Stored data entries
==============================

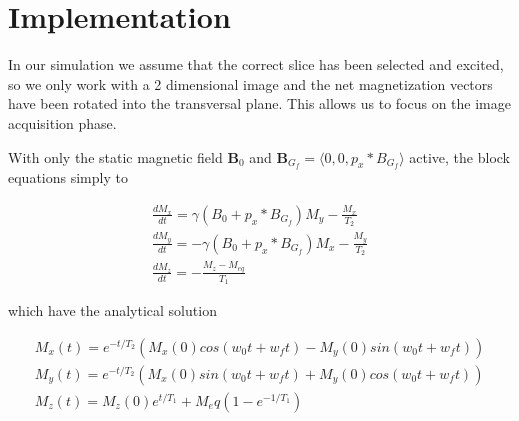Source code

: \section{Implementation}



In our simulation we assume that the correct slice has been selected
and excited, so we only work with a 2 dimensional image and the net
magnetization vectors have been rotated into the transversal
plane. This allows us to focus on the image acquisition phase.


With only the static magnetic field $\mathbf{B}_0$ and
$\mathbf{B}_{G_f} = \langle 0, 0, p_x * B_{G_f} \rangle$ active, the
block equations simply to

\begin{displaymath}
  \begin{array}{l}
    \frac{dM_x}{dt} = \gamma (B_0 + p_x * B_{G_f}) M_y - \frac{M_x}{T_2} \\
    \frac{dM_y}{dt} = - \gamma (B_0 + p_x * B_{G_f}) M_x - \frac{M_y}{T_2} \\
    \frac{dM_z}{dt} = - \frac{M_z - M_{eq}}{T_1}
  \end{array}
\end{displaymath}

which have the analytical solution 

\begin{displaymath}
  \begin{array}{l}
    M_x(t) = e^{-t/T_2}(M_x(0) cos(w_0 t + w_f t) - M_y(0) sin (w_0 t + w_f t)) \\
    M_y(t) = e^{-t/T_2}(M_x(0) sin(w_0 t + w_f t) + M_y(0) cos (w_0 t + w_f t)) \\
    M_z(t) = M_z(0) e^{t/T_1} + M_eq(1 - e^{-1/T_1})
  \end{array}
\end{displaymath}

==============================

▶ **Task to complete**: Check each line of the data above for the word "have" and state how many lines contain it, with no other text.

▶ **Response below**: 2